第八类被认定的违法行为是“未准确、清晰说明用户设备信息等19项个人信息处理目的”。该项行为违反的法律规定是明确的,即《个人信息保护法》第十七条
个人信息处理者在处理个人信息前,应当以显著方式、清晰易懂的语言真实、准确、完整地向个人告知下列事项:
(一)个人信息处理者的名称或者姓名和联系方式;(二)个人信息的处理目的、处理方式,处理的个人信息种类、保存期限;(三)个人行使本法规定权利的方式和程序;(四)法律、行政法规规定应当告知的其他事项。
前款规定事项发生变更的,应当将变更部分告知个人。
个人信息处理者通过制定个人信息处理规则的方式告知第一款规定事项的,处理规则应当公开,并且便于查阅和保存。

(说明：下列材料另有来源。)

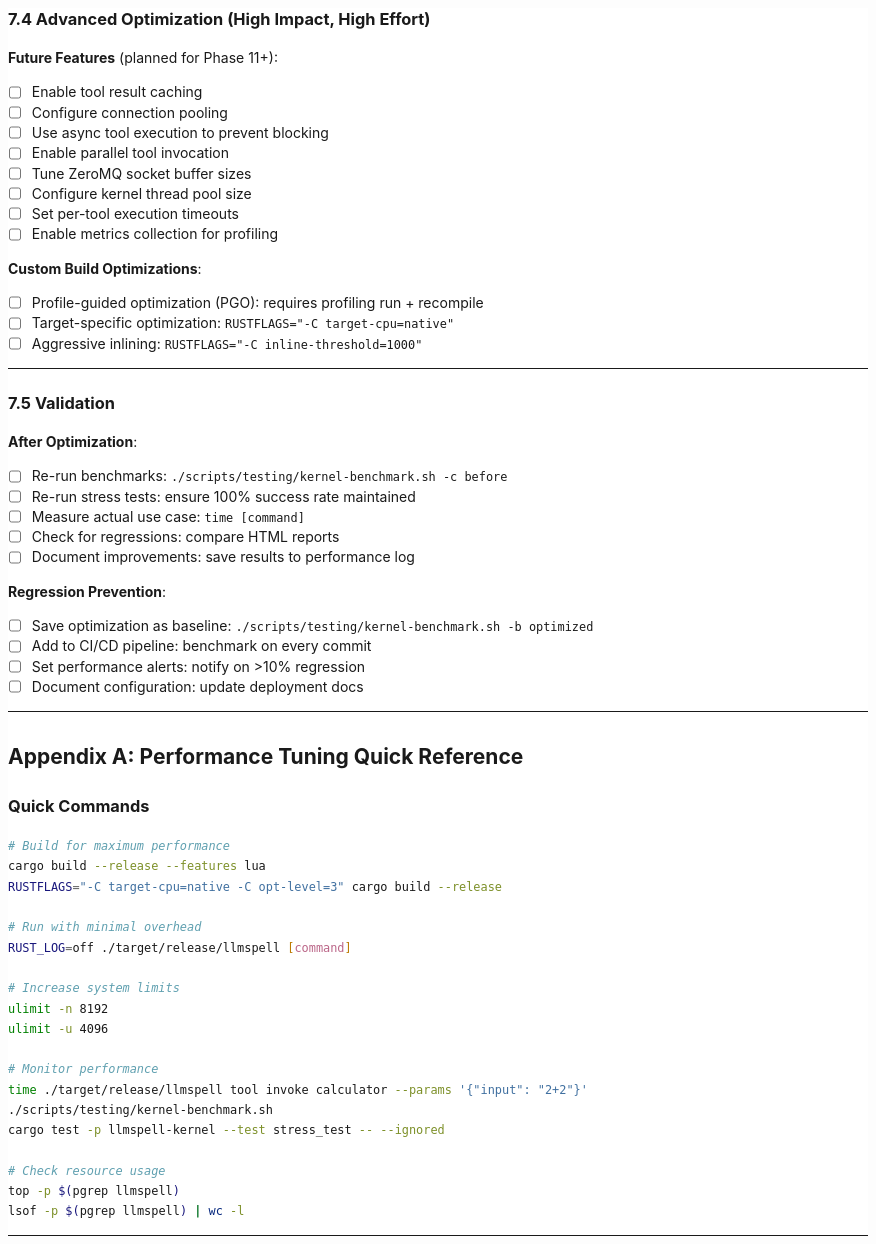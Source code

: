 
### 7.4 Advanced Optimization (High Impact, High Effort)

**Future Features** (planned for Phase 11+):
- [ ] Enable tool result caching
- [ ] Configure connection pooling
- [ ] Use async tool execution to prevent blocking
- [ ] Enable parallel tool invocation
- [ ] Tune ZeroMQ socket buffer sizes
- [ ] Configure kernel thread pool size
- [ ] Set per-tool execution timeouts
- [ ] Enable metrics collection for profiling

**Custom Build Optimizations**:
- [ ] Profile-guided optimization (PGO): requires profiling run + recompile
- [ ] Target-specific optimization: `RUSTFLAGS="-C target-cpu=native"`
- [ ] Aggressive inlining: `RUSTFLAGS="-C inline-threshold=1000"`

---

### 7.5 Validation

**After Optimization**:
- [ ] Re-run benchmarks: `./scripts/testing/kernel-benchmark.sh -c before`
- [ ] Re-run stress tests: ensure 100% success rate maintained
- [ ] Measure actual use case: `time [command]`
- [ ] Check for regressions: compare HTML reports
- [ ] Document improvements: save results to performance log

**Regression Prevention**:
- [ ] Save optimization as baseline: `./scripts/testing/kernel-benchmark.sh -b optimized`
- [ ] Add to CI/CD pipeline: benchmark on every commit
- [ ] Set performance alerts: notify on >10% regression
- [ ] Document configuration: update deployment docs

---

## Appendix A: Performance Tuning Quick Reference

### Quick Commands

```bash
# Build for maximum performance
cargo build --release --features lua
RUSTFLAGS="-C target-cpu=native -C opt-level=3" cargo build --release

# Run with minimal overhead
RUST_LOG=off ./target/release/llmspell [command]

# Increase system limits
ulimit -n 8192
ulimit -u 4096

# Monitor performance
time ./target/release/llmspell tool invoke calculator --params '{"input": "2+2"}'
./scripts/testing/kernel-benchmark.sh
cargo test -p llmspell-kernel --test stress_test -- --ignored

# Check resource usage
top -p $(pgrep llmspell)
lsof -p $(pgrep llmspell) | wc -l
```

---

违反该条款带来的主要后果是《个人信息保护法》第十四条第一款对个人信息主体的授权的有效性的规定将得不到满足。基于个人同意处理个人信息的,该同意应当由个人在充分知情的前提下自愿、明确作出。法律、行政法规规定处理个人信息应当取得个人单独同意或者书面同意的,从其规定。继而数据处理者无法以“取得个人的同意”(这个最主要的合法性来源)为由使用个人信息。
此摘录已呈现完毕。